Ein Blick auf das Line-up und den Timetable lässt einen etwas ratlos zurück, unsicher, ob die Veranstalter den Besuchern einfach die ganze musikalische Bandbreite bieten wollten oder ob man doch nur mittelmäßige Bands gebucht bekommen hat. Die Klaxons als Headliner? Die sind doch seit gefühlten 100 Jahren schon wieder out. Jan Delay wiederum ist eine Größe, die so und nicht anders zu erwarten war. Dazu gibt es Slime reloaded und Therapy, von denen geschätzte 95% der minderjährigen Besucher noch nie gehört haben. Und zur Begrüßung am Freitagabend veranstalten K.I.Z. eine Federnschlacht und lassen obercoole Sprüche übers Scheißen auf die unschuldigen Besucher-Seelen los. Aber richtig, das ist ja guter Aggro-Berlin-Hip-Hop.

Später gibt es auf der zweiten Bühne noch die ziemlich langweiligen I Blame Coco, genetisch, wenn auch nicht musikalisch eng mit Sting verwandt. Auch Dúné hinterlassen keinen bleibenden Eindruck. Dafür feiern auf der Hauptbühne Wir Sind Helden ihr Comeback nach Judiths Schwangerschaften. Die Freude, wieder auf der Bühne zu stehen, ist sichtlich vorhanden, auch wenns musikalisch noch nicht ganz rund läuft. Ein wenig gehen die Interessen von Publikum (die wollen die Hits) und Band (die wollen ihre neuen Songs präsentieren) auseinander, aber spätestens als Frontfrau Holofernes Witze über das angebliche „Schwarmbewusstsein“ der Zuschauer reißt, ist die Harmonie wieder hergestellt.

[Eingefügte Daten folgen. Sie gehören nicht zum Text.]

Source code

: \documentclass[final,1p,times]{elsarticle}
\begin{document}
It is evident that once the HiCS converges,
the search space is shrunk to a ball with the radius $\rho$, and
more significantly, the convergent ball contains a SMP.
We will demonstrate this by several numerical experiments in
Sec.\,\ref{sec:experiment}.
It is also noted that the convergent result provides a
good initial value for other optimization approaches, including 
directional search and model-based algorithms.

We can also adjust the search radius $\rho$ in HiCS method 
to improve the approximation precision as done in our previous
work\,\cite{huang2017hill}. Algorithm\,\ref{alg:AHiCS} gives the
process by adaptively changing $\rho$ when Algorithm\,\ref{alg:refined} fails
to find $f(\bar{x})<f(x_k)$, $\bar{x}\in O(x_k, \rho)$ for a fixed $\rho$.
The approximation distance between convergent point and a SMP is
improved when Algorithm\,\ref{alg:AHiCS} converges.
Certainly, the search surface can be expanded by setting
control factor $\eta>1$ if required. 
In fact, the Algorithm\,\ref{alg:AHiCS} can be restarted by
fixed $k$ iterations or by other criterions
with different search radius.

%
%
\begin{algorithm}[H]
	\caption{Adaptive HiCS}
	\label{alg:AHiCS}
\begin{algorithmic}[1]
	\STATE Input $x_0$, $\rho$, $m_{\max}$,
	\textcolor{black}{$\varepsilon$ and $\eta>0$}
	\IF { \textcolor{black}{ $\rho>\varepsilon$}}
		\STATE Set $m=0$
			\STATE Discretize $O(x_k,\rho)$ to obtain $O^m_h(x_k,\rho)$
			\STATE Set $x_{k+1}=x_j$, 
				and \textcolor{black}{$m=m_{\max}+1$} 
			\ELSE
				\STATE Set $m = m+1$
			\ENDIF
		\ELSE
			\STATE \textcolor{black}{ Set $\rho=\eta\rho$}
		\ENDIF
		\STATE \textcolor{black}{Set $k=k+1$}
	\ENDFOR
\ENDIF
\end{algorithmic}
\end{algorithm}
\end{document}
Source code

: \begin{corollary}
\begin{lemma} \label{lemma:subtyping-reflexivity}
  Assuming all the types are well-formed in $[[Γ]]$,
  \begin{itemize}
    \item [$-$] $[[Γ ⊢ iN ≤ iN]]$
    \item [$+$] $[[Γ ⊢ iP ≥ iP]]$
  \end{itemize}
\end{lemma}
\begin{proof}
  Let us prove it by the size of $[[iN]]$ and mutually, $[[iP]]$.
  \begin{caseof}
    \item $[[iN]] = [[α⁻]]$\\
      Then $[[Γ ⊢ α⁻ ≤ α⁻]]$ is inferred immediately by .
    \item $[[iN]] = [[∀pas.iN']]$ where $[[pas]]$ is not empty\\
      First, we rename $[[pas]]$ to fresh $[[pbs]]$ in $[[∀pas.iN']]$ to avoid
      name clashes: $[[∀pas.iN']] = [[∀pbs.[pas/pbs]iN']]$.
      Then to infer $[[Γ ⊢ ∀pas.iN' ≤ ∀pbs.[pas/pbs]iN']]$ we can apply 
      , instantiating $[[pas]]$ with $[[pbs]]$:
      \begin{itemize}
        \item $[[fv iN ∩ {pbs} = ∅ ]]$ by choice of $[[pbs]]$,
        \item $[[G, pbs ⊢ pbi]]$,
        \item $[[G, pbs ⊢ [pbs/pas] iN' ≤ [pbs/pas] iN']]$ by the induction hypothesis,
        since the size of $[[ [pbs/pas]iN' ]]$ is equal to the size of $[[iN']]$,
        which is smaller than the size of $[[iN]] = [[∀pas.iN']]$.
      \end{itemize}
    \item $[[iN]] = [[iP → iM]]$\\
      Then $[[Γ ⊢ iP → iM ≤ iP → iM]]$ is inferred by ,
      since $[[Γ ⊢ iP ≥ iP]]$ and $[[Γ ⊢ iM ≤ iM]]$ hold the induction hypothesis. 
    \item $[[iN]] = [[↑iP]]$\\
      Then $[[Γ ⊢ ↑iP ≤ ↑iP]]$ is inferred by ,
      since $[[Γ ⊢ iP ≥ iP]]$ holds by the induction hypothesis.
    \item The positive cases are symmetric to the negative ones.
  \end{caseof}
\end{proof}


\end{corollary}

Am Samstag geht es – frisch geduscht und ausgeruht, welch ein Luxus – mit den „Festival-Huren“ (Zitat Helga-Forum) von Friska Viljor weiter. Die machen ihren Job ganz ausgezeichnet, was aber bei so viel Live-Routine und gefühlten 1000 Auftritten allein in Deutschland in diesem Jahr kaum ein Wunder ist. Andererseits: Dabei noch so energetisch zu wirken, ist vermutlich auch eine Kunst. Zweitbeste Band des an Highlights etwas armen Festivals, definitiv. Aber geht es hier wirklich um Musik? Zwischen den Bandauftritten gibt es Poetry Slams und gutes Essen en masse, aber vor allem: Kunst, Kunst, Kunst. Und auch das Abhängen auf dem mit viel Holz, Spielplätzen und diversen Sitzgelegenheiten so liebevoll gestalteten Gelände scheint die Hauptaufgabe einiger Besucher zu sein.

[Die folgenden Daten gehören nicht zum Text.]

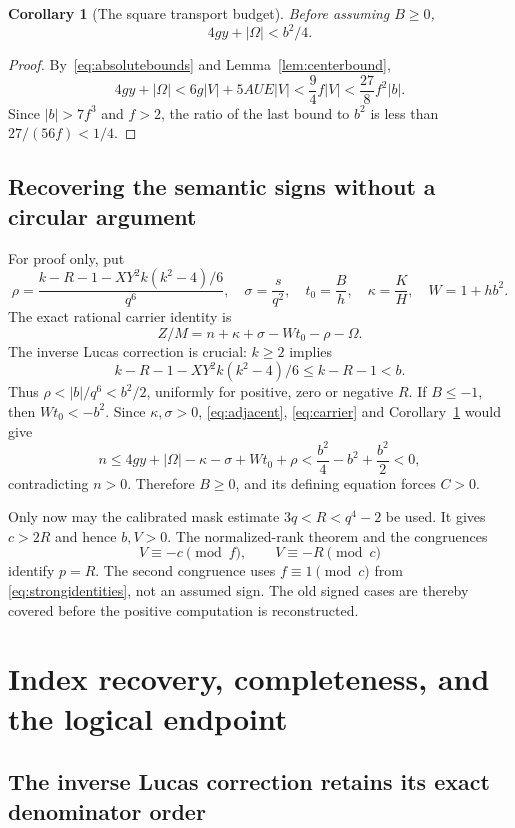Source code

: \documentclass[11pt]{article}
\newtheorem{corollary}[theorem]{Corollary}
\theoremstyle{remark}\newtheorem{remark}[theorem]{Remark}
\begin{document}
\begin{corollary}[The square transport budget]\label{cor:budget}
Before assuming $B\ge0$,
\[
 4gy+|\Omega|<b^2/4.
\]
\end{corollary}
\begin{proof}
By~\eqref{eq:absolutebounds} and Lemma~\ref{lem:centerbound},
\[
 4gy+|\Omega|
 <6g|V|+5AUE|V|
 <\frac94f|V|
 <\frac{27}{8}f^2|b|.
\]
Since $|b|>7f^3$ and $f>2$, the ratio of the last bound to $b^2$
is less than $27/(56f)<1/4$.
\end{proof}

\subsection{Recovering the semantic signs without a circular argument}

For proof only, put
\[
 \rho=\frac{k-R-1-XY^2k(k^2-4)/6}{q^6},\quad
 \sigma=\frac{s}{q^2},\quad t_0=\frac{B}{h},\quad
 \kappa=\frac KH,\quad W=1+hb^2.
\]
The exact rational carrier identity is
\begin{equation}\label{eq:carrier}
 Z/M=n+\kappa+\sigma-Wt_0-\rho-\Omega.
\end{equation}
The inverse Lucas correction is crucial: $k\ge2$ implies
\[
 k-R-1-XY^2k(k^2-4)/6\le k-R-1<b.
\]
Thus $\rho<|b|/q^6<b^2/2$, uniformly for positive, zero or negative
$R$. If $B\le-1$, then $Wt_0<-b^2$. Since $\kappa,\sigma>0$,
\eqref{eq:adjacent}, \eqref{eq:carrier} and
Corollary~\ref{cor:budget} would give
\[
 n\le4gy+|\Omega|-\kappa-\sigma+Wt_0+\rho
 <\frac{b^2}{4}-b^2+\frac{b^2}{2}<0,
\]
contradicting $n>0$. Therefore $B\ge0$, and its defining equation
forces $C>0$.

Only now may the calibrated mask estimate $3q<R<q^4-2$ be used.
It gives $c>2R$ and hence $b,V>0$. The normalized-rank theorem and
the congruences
\[
 V\equiv-c\pmod f,\qquad V\equiv-R\pmod c
\]
identify $p=R$. The second congruence uses $f\equiv1\pmod c$ from
\eqref{eq:strongidentities}, not an assumed sign. The old signed cases
are thereby covered before the positive computation is reconstructed.

\section{Index recovery, completeness, and the logical endpoint}

\subsection{The inverse Lucas correction retains its exact denominator order}
\end{document}
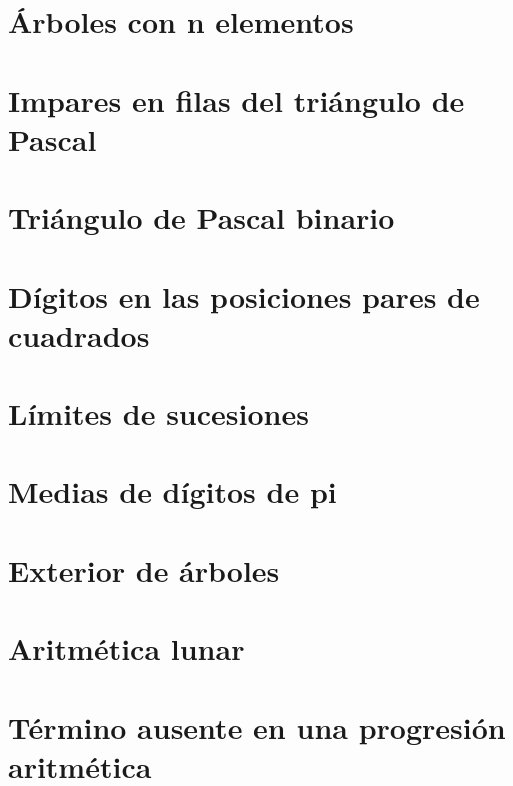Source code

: \documentclass[a4paper,12pt,twoside]{book}
\begin{document}
\chapter{Árboles con n elementos}
\label{190129}

\chapter{Impares en filas del triángulo de Pascal}
\label{190130}

\chapter{Triángulo de Pascal binario}
\label{190131}

\chapter{Dígitos en las posiciones pares de cuadrados}
\label{190201}


\chapter{Límites de sucesiones}
\label{190204}

\chapter{Medias de dígitos de pi}
\label{190205}

\chapter{Exterior de árboles}
\label{190206}

\chapter{Aritmética lunar}
\label{190207}

\chapter{Término ausente en una progresión aritmética}
\label{190208}
\end{document}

Das Wetter hält auch während des eher unspektakulären, aber musikalisch gelungenen Auftritts vom Bombay Bicycle Club. Später geht’s klassisch hanseatisch mit den Sternen weiter und anstelle der schrecklichen Bonaparte wird lieber über das weitläufige Gelände gestreift. Später feiern die Klaxons einen eher rockigen als ravigen Auftritt. Leer ist es hier um die Uhrzeit vor der Hauptbühne, was entweder ein Hinweis auf die Popularität von Frittenbude sein könnte oder darauf, dass der Live-Auftritt der Band offenbart, was sie schon immer war: Mittelmaß. Der Nachhauseweg nimmt übrigens auf Grund eines massiven Mangels an Bussen und Taxis zur S-Bahn-Station Wilhelmsburg mehr Zeit in Anspruch als die Fahrt Southside nach Hannover – naja, fast.

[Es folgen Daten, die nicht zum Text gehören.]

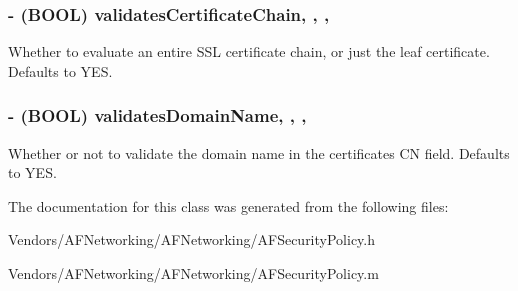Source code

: \subsubsection[{validates\+Certificate\+Chain}]{\setlength{\rightskip}{0pt plus 5cm}-\/ (B\+O\+O\+L) validates\+Certificate\+Chain\hspace{0.3cm}{\ttfamily [read]}, {\ttfamily [write]}, {\ttfamily [nonatomic]}, {\ttfamily [assign]}}\label{interface_a_f_security_policy_a8a87a524e04a9229126490ecfe99dac5}
Whether to evaluate an entire S\+S\+L certificate chain, or just the leaf certificate. Defaults to {\ttfamily Y\+E\+S}. \hypertarget{interface_a_f_security_policy_ae088468652f51c0f92203ef827e1aef0}{}
\subsubsection[{validates\+Domain\+Name}]{\setlength{\rightskip}{0pt plus 5cm}-\/ (B\+O\+O\+L) validates\+Domain\+Name\hspace{0.3cm}{\ttfamily [read]}, {\ttfamily [write]}, {\ttfamily [nonatomic]}, {\ttfamily [assign]}}\label{interface_a_f_security_policy_ae088468652f51c0f92203ef827e1aef0}
Whether or not to validate the domain name in the certificate\textquotesingle{}s C\+N field. Defaults to {\ttfamily Y\+E\+S}. 

The documentation for this class was generated from the following files\+:\begin{DoxyCompactItemize}
\item 
Vendors/\+A\+F\+Networking/\+A\+F\+Networking/A\+F\+Security\+Policy.\+h\item 
Vendors/\+A\+F\+Networking/\+A\+F\+Networking/A\+F\+Security\+Policy.\+m\end{DoxyCompactItemize}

Der sonntägliche Himmel sieht noch bedrohlicher aus als an den vorangegangenen Tagen. Trotzdem sind der versprochene Starkregen und die Gewitter bislang ausgeblieben. Die Hipster der Good Shoes machen den musikalischen Indie-Anfang. Aus irgendeinem Grund hat die Soundqualität im Vergleich zu den letzten beiden Tagen auf der Hauptbühne massiv abgenommen. Es ist laut, und zwar wirklich unerträglich laut. Drüben auf der zweiten Bühne beehren Fanfarlo das Dockville. Hier ist der Sound besser und die Band ganz famos. Kleine, liebenswerte Melodien und ein sympathischer Sänger machen den Auftritt der Schweden zum besten des Tages. Danach gibt es bei den wiedervereinten Slime (einer St.Pauli-Punk-Institution) einen politischen Kracher nach dem anderen auf die Ohren: Baader, Meinhof hingerichtet im Stammheimer KZ. Polizei SA-SS, immer hilfsbereit und immer nett. Ratlose Gesichter bei den Indie-Kiddies.

Also schnell rüber zu den Drums, die sich einmal mehr in Ian-Curtis-Posen und überzogenem Gesang verlieren. Das kann man furchtbar, albern und inszeniert finden – oder sich einfach gut amüsieren. Voll ist es hier auf jeden Fall. Später, zu Jan Delay, schlägt der Regen dann doch noch zu. Land unter. Die Massen flüchten nach Hause, Mama und Papa sammeln ihre Kids ein. Wie gut, dass auf die meisten nur ein paar Autominuten entfernt ein warmes Bett wartet. Festival light eben.